# taz.de -- Klimapolitik und die soziale Frage: Die Armen dürfen zahlen
       
       > Klimaschutz ist nötig, aber die Unterschichten werden am stärksten
       > belastet. Dabei stoßen sie eher wenig CO2 aus – anders als viele
       > Umweltbewusste.
       
 (IMG) Bild: Es gibt Grünenwähler, die SUV fahren – ihr Umweltbewusstsein ist oft eher politisch denn privat
       
       Es gibt sie, die Grünenwähler, die einen SUV fahren. Immerhin 24 Prozent
       der grünen Anhänger können sich grundsätzlich vorstellen, einen
       Allradpanzer anzuschaffen, wie jüngst eine Umfrage für den Spiegel ergab.

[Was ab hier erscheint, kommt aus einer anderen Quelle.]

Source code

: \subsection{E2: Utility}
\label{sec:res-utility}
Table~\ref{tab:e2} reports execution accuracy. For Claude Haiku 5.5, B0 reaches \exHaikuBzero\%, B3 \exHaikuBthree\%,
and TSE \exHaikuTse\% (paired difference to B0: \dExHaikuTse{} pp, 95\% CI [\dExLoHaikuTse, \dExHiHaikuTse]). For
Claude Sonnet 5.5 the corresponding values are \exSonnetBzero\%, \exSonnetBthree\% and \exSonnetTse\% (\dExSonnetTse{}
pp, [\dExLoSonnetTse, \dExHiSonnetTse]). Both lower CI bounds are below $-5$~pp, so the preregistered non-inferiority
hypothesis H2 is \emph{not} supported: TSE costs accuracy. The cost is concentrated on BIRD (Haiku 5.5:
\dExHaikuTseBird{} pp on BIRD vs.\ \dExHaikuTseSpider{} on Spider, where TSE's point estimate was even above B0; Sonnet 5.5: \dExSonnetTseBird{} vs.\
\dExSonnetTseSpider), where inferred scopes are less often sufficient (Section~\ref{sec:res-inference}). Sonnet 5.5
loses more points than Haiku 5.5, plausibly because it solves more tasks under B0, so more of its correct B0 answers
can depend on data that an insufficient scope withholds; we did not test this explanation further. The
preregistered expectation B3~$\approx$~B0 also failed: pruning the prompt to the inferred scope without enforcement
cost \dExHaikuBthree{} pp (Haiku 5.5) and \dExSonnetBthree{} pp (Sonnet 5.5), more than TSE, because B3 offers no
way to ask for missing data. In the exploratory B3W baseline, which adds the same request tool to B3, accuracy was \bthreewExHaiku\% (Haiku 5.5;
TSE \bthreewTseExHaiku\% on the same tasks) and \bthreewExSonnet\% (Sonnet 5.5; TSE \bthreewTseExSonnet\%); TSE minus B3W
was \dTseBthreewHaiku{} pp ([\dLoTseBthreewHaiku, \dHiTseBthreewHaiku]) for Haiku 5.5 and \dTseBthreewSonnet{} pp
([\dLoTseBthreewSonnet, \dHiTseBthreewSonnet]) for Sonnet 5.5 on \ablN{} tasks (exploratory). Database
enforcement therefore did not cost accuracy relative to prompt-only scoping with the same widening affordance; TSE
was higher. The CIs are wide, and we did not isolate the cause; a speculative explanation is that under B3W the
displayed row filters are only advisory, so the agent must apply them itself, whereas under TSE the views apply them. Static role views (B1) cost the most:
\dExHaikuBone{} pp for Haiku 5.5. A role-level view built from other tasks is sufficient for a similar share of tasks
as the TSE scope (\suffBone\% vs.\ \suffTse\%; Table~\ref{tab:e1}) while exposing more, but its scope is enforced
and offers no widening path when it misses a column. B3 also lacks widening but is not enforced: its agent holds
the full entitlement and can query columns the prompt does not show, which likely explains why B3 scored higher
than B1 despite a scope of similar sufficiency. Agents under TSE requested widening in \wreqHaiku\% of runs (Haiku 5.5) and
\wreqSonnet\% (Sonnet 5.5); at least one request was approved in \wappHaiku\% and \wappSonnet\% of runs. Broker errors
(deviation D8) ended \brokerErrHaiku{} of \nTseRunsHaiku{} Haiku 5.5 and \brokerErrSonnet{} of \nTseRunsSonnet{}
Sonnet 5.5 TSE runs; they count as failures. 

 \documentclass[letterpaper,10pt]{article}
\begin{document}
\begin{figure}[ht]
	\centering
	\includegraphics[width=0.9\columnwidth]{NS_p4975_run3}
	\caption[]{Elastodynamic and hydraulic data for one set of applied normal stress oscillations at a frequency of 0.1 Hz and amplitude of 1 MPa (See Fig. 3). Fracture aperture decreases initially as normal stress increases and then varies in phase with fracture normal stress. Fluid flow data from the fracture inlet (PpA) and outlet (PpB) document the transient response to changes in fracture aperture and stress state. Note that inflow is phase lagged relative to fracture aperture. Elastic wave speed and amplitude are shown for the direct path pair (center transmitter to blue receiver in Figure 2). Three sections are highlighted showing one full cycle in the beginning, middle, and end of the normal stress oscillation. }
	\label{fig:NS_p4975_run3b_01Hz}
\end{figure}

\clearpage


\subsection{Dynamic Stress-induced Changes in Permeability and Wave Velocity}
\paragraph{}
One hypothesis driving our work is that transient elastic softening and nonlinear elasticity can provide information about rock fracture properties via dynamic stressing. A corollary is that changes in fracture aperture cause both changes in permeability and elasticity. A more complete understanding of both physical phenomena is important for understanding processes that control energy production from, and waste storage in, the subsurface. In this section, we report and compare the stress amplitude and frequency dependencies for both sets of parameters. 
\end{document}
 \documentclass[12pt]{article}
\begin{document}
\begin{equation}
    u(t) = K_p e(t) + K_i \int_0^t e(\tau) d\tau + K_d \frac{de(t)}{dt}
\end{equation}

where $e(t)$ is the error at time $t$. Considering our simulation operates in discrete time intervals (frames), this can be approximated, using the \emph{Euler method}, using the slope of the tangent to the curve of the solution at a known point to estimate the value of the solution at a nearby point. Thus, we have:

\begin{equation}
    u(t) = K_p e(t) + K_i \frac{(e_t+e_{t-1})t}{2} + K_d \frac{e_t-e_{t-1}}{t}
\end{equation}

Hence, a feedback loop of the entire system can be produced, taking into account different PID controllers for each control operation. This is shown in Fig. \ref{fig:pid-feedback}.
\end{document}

       Bei anderen Parteien sieht es allerdings noch deutlich düsterer aus: Bei
       der Union liebäugeln 48 Prozent mit einem SUV, bei der FDP sind es 52
       Prozent und bei der AfD sogar 54 Prozent. Doch auch für die grüne Basis
       gilt, dass ihr Umweltbewusstsein oft eher politisch denn privat ist.
       
       Der ökologische Fußabdruck wird nämlich nicht so sehr von den eigenen
       Ansichten bestimmt – sondern schlicht vom Geld. Wer ein hohes Einkommen
       hat, gibt es meist auch aus. Konsum ist aber nicht umsonst zu haben,
       sondern verbraucht immer Energie und Rohstoffe.
       
       Das Umweltbundesamt hat 2016 eine umfangreiche repräsentative Studie
       veröffentlicht, um den ökologischen Fußabdruck der verschiedenen Milieus zu
       untersuchen. Dabei kam heraus, dass die unterste Einkommensgruppe einen
       Gesamtenergieverbrauch von nur 10.000 Kilowattstunden pro Jahr und Kopf
       hatte – die Befragten mit hohem Einkommen aber mit knapp 20.000
       Kilowattstunden auf fast das Doppelte kamen.
       
       Gutverdiener sind zwar überdurchschnittlich umweltbewusst und achten auf
       die Effizienz ihrer Geräte – aber sie unternehmen auch viele und weite
       Reisen, gönnen sich mehr als einen Computer und wohnen meist üppig.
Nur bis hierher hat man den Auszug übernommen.